План психологии. Совершенно аналогич­ное совмещение внутренней и внешней точек зре­ния - но проявляющихся на этот раз в плане пси­хологии - можно усмотреть в разбиравшемся выше случае с Митей Карамазовым (внутреннее состоя­ние которого подробно описывается, но при этом умалчивается о том, что его больше всего заботит и к чему он должен, соответственно, постоянно воз­вращаться в своих мыслях)7. В самом деле, мы мо­жем считать, что при описании Мити совмещены две различные точки зрения, которые мы исследо­вали при рассмотрении плана психологии, - точ­ка зрения изнутри (предполагающая описание внут­реннего состояния персонажа) и точка зрения извне, то есть отчужденная точка зрения, использующая позицию стороннего наблюдателя (предполагающая, наоборот, отсутствие описания внутреннего состоя­ния персонажа). Указанное совмещение имеет место вообще на протяжении всего повествования, когда речь идет о Мите, но с наглядностью оно проявля­ется лишь тогда, когда эти точки зрения вступают в известный конфликт, начиная противоречить одна другой8.
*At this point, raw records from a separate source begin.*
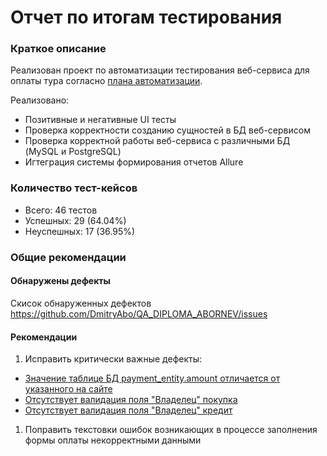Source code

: # Отчет по итогам тестирования
### Краткое описание
Реализован проект по автоматизации тестирования веб-сервиса для оплаты тура согласно [плана автоматизации](Plan.md).  

Реализовано:
* Позитивные и негативные UI тесты
* Проверка корректности созданию сущностей в БД веб-сервисом
* Проверка корректной работы веб-сервиса с различными БД (MySQL и PostgreSQL)
* Игтеграция системы формирования отчетов Allure

### Количество тест-кейсов
* Всего: 46 тестов
* Успешных: 29 (64.04%)
* Неуспешных: 17 (36.95%)
  
### Общие рекомендации
#### Обнаружены дефекты
Скисок обнаруженных дефектов https://github.com/DmitryAbo/QA_DIPLOMA_ABORNEV/issues

#### Рекомендации
1. Исправить критически важные дефекты:
  - [Значение таблице БД payment_entity.amount отличается от указанного на сайте](https://github.com/DmitryAbo/QA_DIPLOMA_ABORNEV/issues/1)
  - [Отсутствует валидация поля "Владелец" покупка](https://github.com/DmitryAbo/QA_DIPLOMA_ABORNEV/issues/11)
  - [Отсутствует валидация поля "Владелец" кредит](https://github.com/DmitryAbo/QA_DIPLOMA_ABORNEV/issues/10)

1. Поправить текстовки ошибок возникающих в процессе заполнения формы оплаты некорректными данными






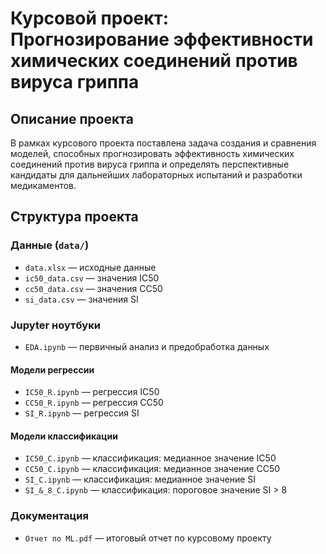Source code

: # Курсовой проект: Прогнозирование эффективности химических соединений против вируса гриппа

## Описание проекта
В рамках курсового проекта поставлена задача создания и сравнения моделей, способных прогнозировать эффективность химических соединений против вируса гриппа и определять перспективные кандидаты для дальнейших лабораторных испытаний и разработки медикаментов.

## Структура проекта

### Данные (`data/`)
- `data.xlsx` — исходные данные
- `ic50_data.csv` — значения IC50
- `cc50_data.csv` — значения CC50
- `si_data.csv` — значения SI

### Jupyter ноутбуки
- `EDA.ipynb` — первичный анализ и предобработка данных

#### Модели регрессии
- `IC50_R.ipynb` — регрессия IC50
- `CC50_R.ipynb` — регрессия CC50
- `SI_R.ipynb` — регрессия SI

#### Модели классификации
- `IC50_C.ipynb` — классификация: медианное значение IC50
- `CC50_C.ipynb` — классификация: медианное значение CC50
- `SI_C.ipynb` — классификация: медианное значение SI
- `SI_&_8_C.ipynb` — классификация: пороговое значение SI > 8

### Документация
- `Отчет по ML.pdf` — итоговый отчет по курсовому проекту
План пространственно-временной перспективы. Совмещение точек зрения (пер­сонажа и рассказчика), различающихся во времени, уже рассматривалось нами при разборе композици­онных проблем, связанных со временем. Мы имеем в виду тот случай, когда совмещаются, во-первых, временная позиция некоторого описываемого пер­сонажа (его «настоящее») и, во-вторых, временная позиция рассказчика, знающего дальнейший ход со­бытий (и, соответственно, смотрящего - по отно­шению к данному персонажу - из его будущего)9,- причем описание ведется с одновременным исполь­зованием обеих позиций. Этот случай правомерно рассматривать опять-таки как случай совмещения внешней (по отношению к описываемым событиям) и внутренней позиций повествователя, но проявля­ющихся на этот раз в плане пространственно-вре­менной характеристики.

План фразеологии. Совмещение внешней и внутренней позиций автора по отношению к не­которому персонажу рассматривалось выше на примере тех случаев, когда описание дается па­раллельно в двух планах - в плане авторской речи и в плане индивидуальной фразеологии какого-то действующего лица. См. приводившиеся выше10 при­меры подобного совмещения из «Войны и мира» со ссылкой на восприятие Наполеона: «Увидав... рас­стилавшиеся степи (Les steppes)...» (XI, 5) и т.п.

В то же время совмещение внешней и внутрен­ней позиций автора по отношению ко всему дейст­вию в целом (а не некоторому персонажу) представ­лено в случае описания охоты в Отрадном, которое, как уже говорилось, ведется сразу в двух планах - со специальной охотничьей фразеологией и с фра­зеологией нейтральной11.